L'initiative a été lancée lundi au moyen d'une page Facebook intitulée «Ras-le-bol général du gouvernement libéral». C'est une enseignante en anglais du primaire, Amélie Charest, qui est à l'origine de cette mobilisation. Parmi les manifestants, il était possible de remarquer des souverainistes, des étudiants et des enseignants.
«Cette manifestation est pour inciter les gens à se réveiller, à sortir de leur confort, soutient Mme Charest. C'est sûr que c'est en appui aux étudiants, mais c'est aussi pour protester contre les politiques du gouvernement, surtout celles touchant l'environnement et la justice sociale parce qu'on trouve que, sur ce plan, il y a un manque de vision à long terme.
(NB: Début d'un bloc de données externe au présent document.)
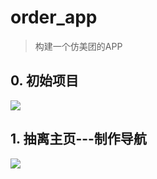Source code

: # order_app
> 构建一个仿美团的APP
## 0. 初始项目
![](https://ws1.sinaimg.cn/large/006pJUwqly1g1rqa9v7urg30gj0qmgoh.gif)
## 1. 抽离主页---制作导航
![](https://ws1.sinaimg.cn/large/006pJUwqgy1g1ruzxmtaog30e40paagk.gif)
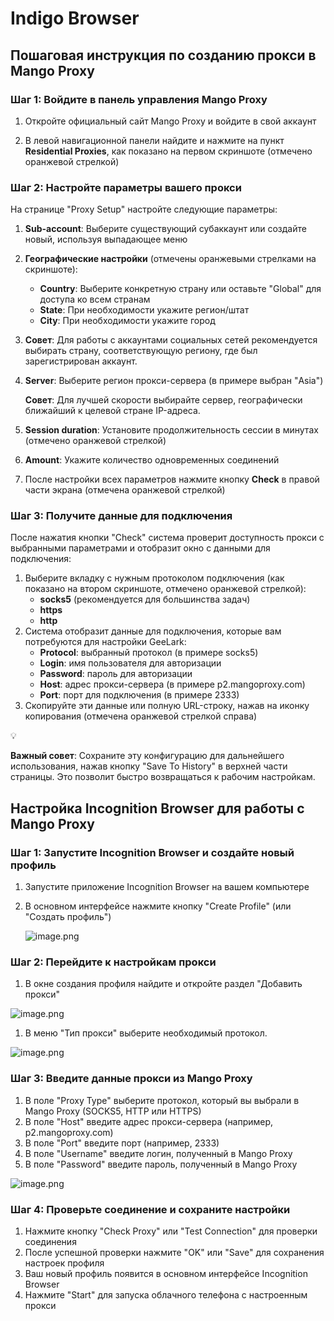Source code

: # Indigo Browser
## **Пошаговая инструкция по созданию прокси в Mango Proxy**

### **Шаг 1: Войдите в панель управления Mango Proxy**

1. Откройте официальный сайт Mango Proxy и войдите в свой аккаунт
2. В левой навигационной панели найдите и нажмите на пункт **Residential Proxies**, как показано на первом скриншоте (отмечено оранжевой стрелкой)
    
    [](https://lh7-rt.googleusercontent.com/docsz/AD_4nXf5saVEfuZbmWM-uMPWMLBXJGLqw7JVd-s55ZrGxQs5VsGp2kd85Oa_PsFt0_oElaADlo6ZB10KZdhlim5f6D73dtEMNI-Y8oz6kCLlc7LP4v5ui_WRRx17RP-PuZkYPFbHeS8dRw?key=ENOWTdSmaNdcGPBAUeeI9k1K)
    

### **Шаг 2: Настройте параметры вашего прокси**

На странице "Proxy Setup" настройте следующие параметры:

[](https://lh7-rt.googleusercontent.com/docsz/AD_4nXdYpqlRJZKQ6YGYejvGCei0gXgk65KDjmHPL_ZepUWLl5kBlG796j61n5WcEsBXFQgsr0IEcR1IyNidwZDBiiV_gdABu5WgWKahSSDDSzT5d8UJCgKJ0RNpsYMseeQP5Ufn0W5B?key=ENOWTdSmaNdcGPBAUeeI9k1K)

1. **Sub-account**: Выберите существующий субаккаунт или создайте новый, используя выпадающее меню
2. **Географические настройки** (отмечены оранжевыми стрелками на скриншоте):
    - **Country**: Выберите конкретную страну или оставьте "Global" для доступа ко всем странам
    - **State**: При необходимости укажите регион/штат
    - **City**: При необходимости укажите город
3. **Совет**: Для работы с аккаунтами социальных сетей рекомендуется выбирать страну, соответствующую региону, где был зарегистрирован аккаунт.
4. **Server**: Выберите регион прокси-сервера (в примере выбран "Asia")
    
    **Совет**: Для лучшей скорости выбирайте сервер, географически ближайший к целевой стране IP-адреса.
    
5. **Session duration**: Установите продолжительность сессии в минутах (отмечено оранжевой стрелкой)
6. **Amount**: Укажите количество одновременных соединений
7. После настройки всех параметров нажмите кнопку **Check** в правой части экрана (отмечена оранжевой стрелкой)

### **Шаг 3: Получите данные для подключения**

После нажатия кнопки "Check" система проверит доступность прокси с выбранными параметрами и отобразит окно с данными для подключения:

[](https://lh7-rt.googleusercontent.com/docsz/AD_4nXdOre6om1doTsucOZiS5nuy4LMr9L2E1XRxsPJvVeilyBGpxWWFbJ40LFtv6S76rWgVVfQS-86iR5COK8-Uji4tVpN7HYtTK6jljQrZVZVxURtE7qsEqKTl8Nu5Ic6YT8Sny-Pu?key=ENOWTdSmaNdcGPBAUeeI9k1K)

1. Выберите вкладку с нужным протоколом подключения (как показано на втором скриншоте, отмечено оранжевой стрелкой):
    - **socks5** (рекомендуется для большинства задач)
    - **https**
    - **http**
2. Система отобразит данные для подключения, которые вам потребуются для настройки GeeLark:
    - **Protocol**: выбранный протокол (в примере socks5)
    - **Login**: имя пользователя для авторизации
    - **Password**: пароль для авторизации
    - **Host**: адрес прокси-сервера (в примере p2.mangoproxy.com)
    - **Port**: порт для подключения (в примере 2333)
3. Скопируйте эти данные или полную URL-строку, нажав на иконку копирования (отмечена оранжевой стрелкой справа)

<aside>
💡

**Важный совет**: Сохраните эту конфигурацию для дальнейшего использования, нажав кнопку "Save To History" в верхней части страницы. Это позволит быстро возвращаться к рабочим настройкам.

</aside>

## **Настройка** Incognition Browser **для работы с Mango Proxy**

### **Шаг 1: Запустите** Incognition Browser **и создайте новый профиль**

1. Запустите приложение Incognition Browser на вашем компьютере
2. В основном интерфейсе нажмите кнопку "Create Profile" (или "Создать профиль")
    
    ![image.png](attachment:6756cd61-050f-48e4-a70b-001eeeca79f0:image.png)
    

### **Шаг 2: Перейдите к настройкам прокси**

1. В окне создания профиля найдите и откройте раздел "Добавить прокси" 

![image.png](attachment:26e7e750-3a36-41d8-92ec-b80b1a980809:image.png)

1. В меню "Тип прокси" выберите необходимый протокол.

![image.png](attachment:fa0a8b70-c032-4ee9-ada3-7cc387ad6fe2:image.png)

### **Шаг 3: Введите данные прокси из Mango Proxy**

1. В поле "Proxy Type" выберите протокол, который вы выбрали в Mango Proxy (SOCKS5, HTTP или HTTPS)
2. В поле "Host" введите адрес прокси-сервера (например, p2.mangoproxy.com)
3. В поле "Port" введите порт (например, 2333)
4. В поле "Username" введите логин, полученный в Mango Proxy
5. В поле "Password" введите пароль, полученный в Mango Proxy

![image.png](attachment:a48c72d1-3b02-40a2-b017-aafef7dc577b:image.png)

### **Шаг 4: Проверьте соединение и сохраните настройки**

1. Нажмите кнопку "Check Proxy" или "Test Connection" для проверки соединения
2. После успешной проверки нажмите "OK" или "Save" для сохранения настроек профиля
3. Ваш новый профиль появится в основном интерфейсе Incognition Browser
4. Нажмите "Start" для запуска облачного телефона с настроенным прокси
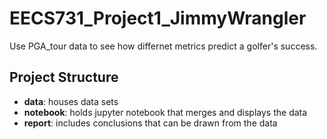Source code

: # EECS731_Project1_JimmyWrangler

Use PGA_tour data to see how differnet metrics predict a golfer's success.

## Project Structure
- **data**: houses data sets
- **notebook**: holds jupyter notebook that merges and displays the data
- **report**: includes conclusions that can be drawn from the data
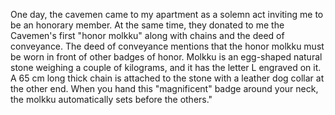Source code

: 
One day, the cavemen came to my apartment as a solemn act inviting me to be an honorary member. At the same time, they donated to me the Cavemen's first "honor molkku" along with chains and the deed of conveyance. The deed of conveyance mentions that the honor molkku must be worn in front of other badges of honor. Molkku is an egg-shaped natural stone weighing a couple of kilograms, and it has the letter L engraved on it. A 65 cm long thick chain is attached to the stone with a leather dog collar at the other end. When you hand this "magnificent" badge around your neck, the molkku automatically sets before the others."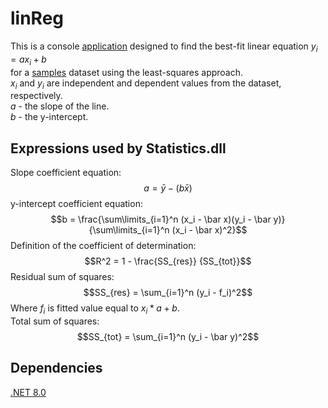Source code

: # linReg

This is a console [application](https://github.com/FT9R/linReg/tree/main/bin/Release/net8.0) designed to find the best-fit linear equation $y_i = ax_i + b$  
for a [samples](https://github.com/FT9R/linReg/blob/main/bin/Release/net8.0/samples.csv) dataset using the least-squares approach.  
$x_i$ and $y_i$ are independent and dependent values from the dataset, respectively.  
$a$ - the slope of the line.  
$b$ - the y-intercept.  

## Expressions used by Statistics.dll
Slope coefficient equation:  
$$a = \bar y - (b \bar x)$$
y-intercept coefficient equation:  
$$b = \frac{\sum\limits_{i=1}^n (x_i - \bar x)(y_i - \bar y)} {\sum\limits_{i=1}^n (x_i - \bar x)^2}$$
Definition of the coefficient of determination:
$$R^2 = 1 - \frac{SS_{res}} {SS_{tot}}$$
Residual sum of squares:
$$SS_{res} = \sum_{i=1}^n (y_i - f_i)^2$$
Where $f_i$ is fitted value equal to $x_i * a + b$.   
Total sum of squares:
$$SS_{tot} = \sum_{i=1}^n (y_i - \bar y)^2$$


## Dependencies
[.NET 8.0](https://dotnet.microsoft.com/en-us/download/dotnet/8.0)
C'est aussi pour s'approprier le droit de manifester.»
Frédéric Vallée, qui s'est identifié comme un citoyen engagé, a pris la parole pour notamment dénoncer l'investissement du gouvernement dans l'amphithéâtre de Québec, le Plan Nord, la collusion entre l'industrie de la construction et le monde municipal, le prix de l'asphalte, la facture pour la construction de l'échangeur Turcot à Montréal et les banques.
«Il faut s'indigner»
Une étudiante en arts et lettres du Cégep de Matane, Marie-Ève Larrivée, a également été invitée à s'adresser à la foule. «Devant un premier ministre corrompu et vendu, un homme sans confiance, il faut s'indigner», a-t-elle lancé.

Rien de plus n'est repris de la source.